• Problem to solve
Your copy should repeat each record below exactly and contain no images.
--- Supplied material Enclosed Below ---
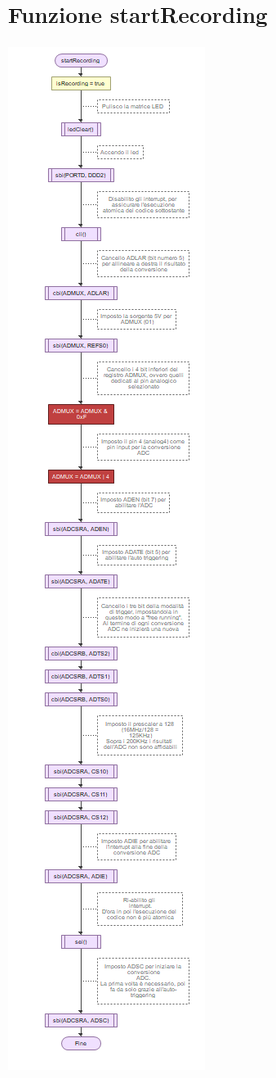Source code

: \documentclass{article}
\begin{document}
\subsection{Funzione startRecording}
\includegraphics[scale=.50]{funStartRec.png}
\end{document}
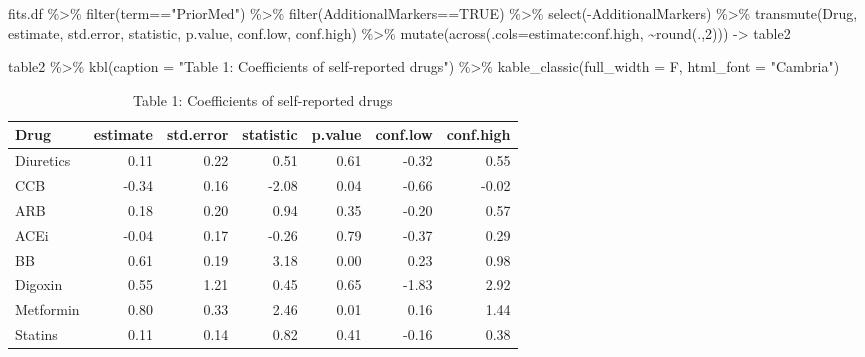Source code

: \documentclass[
]{article}
\newenvironment{Shaded}{\begin{snugshade}}{\end{snugshade}}
\newcommand{\AttributeTok}[1]{\textcolor[rgb]{0.77,0.63,0.00}{#1}}
\newcommand{\ConstantTok}[1]{\textcolor[rgb]{0.00,0.00,0.00}{#1}}
\newcommand{\DecValTok}[1]{\textcolor[rgb]{0.00,0.00,0.81}{#1}}
\newcommand{\FunctionTok}[1]{\textcolor[rgb]{0.00,0.00,0.00}{#1}}
\newcommand{\NormalTok}[1]{#1}
\newcommand{\OtherTok}[1]{\textcolor[rgb]{0.56,0.35,0.01}{#1}}
\newcommand{\SpecialCharTok}[1]{\textcolor[rgb]{0.00,0.00,0.00}{#1}}
\newcommand{\StringTok}[1]{\textcolor[rgb]{0.31,0.60,0.02}{#1}}
\begin{document}
\begin{Shaded}
\begin{Highlighting}[]
\NormalTok{fits.df  }\SpecialCharTok{\%\textgreater{}\%} 
  \FunctionTok{filter}\NormalTok{(term}\SpecialCharTok{==}\StringTok{"PriorMed"}\NormalTok{) }\SpecialCharTok{\%\textgreater{}\%} 
  \FunctionTok{filter}\NormalTok{(AdditionalMarkers}\SpecialCharTok{==}\ConstantTok{TRUE}\NormalTok{) }\SpecialCharTok{\%\textgreater{}\%} 
  \FunctionTok{select}\NormalTok{(}\SpecialCharTok{{-}}\NormalTok{AdditionalMarkers) }\SpecialCharTok{\%\textgreater{}\%} 
  \FunctionTok{transmute}\NormalTok{(Drug, estimate, std.error, statistic, p.value, conf.low, conf.high) }\SpecialCharTok{\%\textgreater{}\%} 
  \FunctionTok{mutate}\NormalTok{(}\FunctionTok{across}\NormalTok{(}\AttributeTok{.cols=}\NormalTok{estimate}\SpecialCharTok{:}\NormalTok{conf.high, }\SpecialCharTok{\textasciitilde{}}\FunctionTok{round}\NormalTok{(.,}\DecValTok{2}\NormalTok{))) }\OtherTok{{-}\textgreater{}}\NormalTok{ table2}
\end{Highlighting}
\end{Shaded}

\begin{Shaded}
\begin{Highlighting}[]
\NormalTok{table2 }\SpecialCharTok{\%\textgreater{}\%} 
  \FunctionTok{kbl}\NormalTok{(}\AttributeTok{caption =} \StringTok{"Table 1: Coefficients of self{-}reported drugs"}\NormalTok{) }\SpecialCharTok{\%\textgreater{}\%}
  \FunctionTok{kable\_classic}\NormalTok{(}\AttributeTok{full\_width =}\NormalTok{ F, }\AttributeTok{html\_font =} \StringTok{"Cambria"}\NormalTok{)}
\end{Highlighting}
\end{Shaded}

\begin{table}

\caption{\label{tab:med-effect-table}Table 1: Coefficients of self-reported drugs}
\centering
\begin{tabular}[t]{l|r|r|r|r|r|r}
\hline
Drug & estimate & std.error & statistic & p.value & conf.low & conf.high\\
\hline
Diuretics & 0.11 & 0.22 & 0.51 & 0.61 & -0.32 & 0.55\\
\hline
CCB & -0.34 & 0.16 & -2.08 & 0.04 & -0.66 & -0.02\\
\hline
ARB & 0.18 & 0.20 & 0.94 & 0.35 & -0.20 & 0.57\\
\hline
ACEi & -0.04 & 0.17 & -0.26 & 0.79 & -0.37 & 0.29\\
\hline
BB & 0.61 & 0.19 & 3.18 & 0.00 & 0.23 & 0.98\\
\hline
Digoxin & 0.55 & 1.21 & 0.45 & 0.65 & -1.83 & 2.92\\
\hline
Metformin & 0.80 & 0.33 & 2.46 & 0.01 & 0.16 & 1.44\\
\hline
Statins & 0.11 & 0.14 & 0.82 & 0.41 & -0.16 & 0.38\\
\hline
\end{tabular}
\end{table}
\end{document}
--- End of Enclosed Supplied material ---
• Final answer
Source code

: \documentclass{article}
\begin{document}
\subsection{Funzione startRecording}
\includegraphics[scale=.50]{funStartRec.png}
\end{document}
Source code

: \documentclass[
]{article}
\newenvironment{Shaded}{\begin{snugshade}}{\end{snugshade}}
\newcommand{\AttributeTok}[1]{\textcolor[rgb]{0.77,0.63,0.00}{#1}}
\newcommand{\ConstantTok}[1]{\textcolor[rgb]{0.00,0.00,0.00}{#1}}
\newcommand{\DecValTok}[1]{\textcolor[rgb]{0.00,0.00,0.81}{#1}}
\newcommand{\FunctionTok}[1]{\textcolor[rgb]{0.00,0.00,0.00}{#1}}
\newcommand{\NormalTok}[1]{#1}
\newcommand{\OtherTok}[1]{\textcolor[rgb]{0.56,0.35,0.01}{#1}}
\newcommand{\SpecialCharTok}[1]{\textcolor[rgb]{0.00,0.00,0.00}{#1}}
\newcommand{\StringTok}[1]{\textcolor[rgb]{0.31,0.60,0.02}{#1}}
\begin{document}
\begin{Shaded}
\begin{Highlighting}[]
\NormalTok{fits.df  }\SpecialCharTok{\%\textgreater{}\%} 
  \FunctionTok{filter}\NormalTok{(term}\SpecialCharTok{==}\StringTok{"PriorMed"}\NormalTok{) }\SpecialCharTok{\%\textgreater{}\%} 
  \FunctionTok{filter}\NormalTok{(AdditionalMarkers}\SpecialCharTok{==}\ConstantTok{TRUE}\NormalTok{) }\SpecialCharTok{\%\textgreater{}\%} 
  \FunctionTok{select}\NormalTok{(}\SpecialCharTok{{-}}\NormalTok{AdditionalMarkers) }\SpecialCharTok{\%\textgreater{}\%} 
  \FunctionTok{transmute}\NormalTok{(Drug, estimate, std.error, statistic, p.value, conf.low, conf.high) }\SpecialCharTok{\%\textgreater{}\%} 
  \FunctionTok{mutate}\NormalTok{(}\FunctionTok{across}\NormalTok{(}\AttributeTok{.cols=}\NormalTok{estimate}\SpecialCharTok{:}\NormalTok{conf.high, }\SpecialCharTok{\textasciitilde{}}\FunctionTok{round}\NormalTok{(.,}\DecValTok{2}\NormalTok{))) }\OtherTok{{-}\textgreater{}}\NormalTok{ table2}
\end{Highlighting}
\end{Shaded}

\begin{Shaded}
\begin{Highlighting}[]
\NormalTok{table2 }\SpecialCharTok{\%\textgreater{}\%} 
  \FunctionTok{kbl}\NormalTok{(}\AttributeTok{caption =} \StringTok{"Table 1: Coefficients of self{-}reported drugs"}\NormalTok{) }\SpecialCharTok{\%\textgreater{}\%}
  \FunctionTok{kable\_classic}\NormalTok{(}\AttributeTok{full\_width =}\NormalTok{ F, }\AttributeTok{html\_font =} \StringTok{"Cambria"}\NormalTok{)}
\end{Highlighting}
\end{Shaded}

\begin{table}

\caption{\label{tab:med-effect-table}Table 1: Coefficients of self-reported drugs}
\centering
\begin{tabular}[t]{l|r|r|r|r|r|r}
\hline
Drug & estimate & std.error & statistic & p.value & conf.low & conf.high\\
\hline
Diuretics & 0.11 & 0.22 & 0.51 & 0.61 & -0.32 & 0.55\\
\hline
CCB & -0.34 & 0.16 & -2.08 & 0.04 & -0.66 & -0.02\\
\hline
ARB & 0.18 & 0.20 & 0.94 & 0.35 & -0.20 & 0.57\\
\hline
ACEi & -0.04 & 0.17 & -0.26 & 0.79 & -0.37 & 0.29\\
\hline
BB & 0.61 & 0.19 & 3.18 & 0.00 & 0.23 & 0.98\\
\hline
Digoxin & 0.55 & 1.21 & 0.45 & 0.65 & -1.83 & 2.92\\
\hline
Metformin & 0.80 & 0.33 & 2.46 & 0.01 & 0.16 & 1.44\\
\hline
Statins & 0.11 & 0.14 & 0.82 & 0.41 & -0.16 & 0.38\\
\hline
\end{tabular}
\end{table}
\end{document}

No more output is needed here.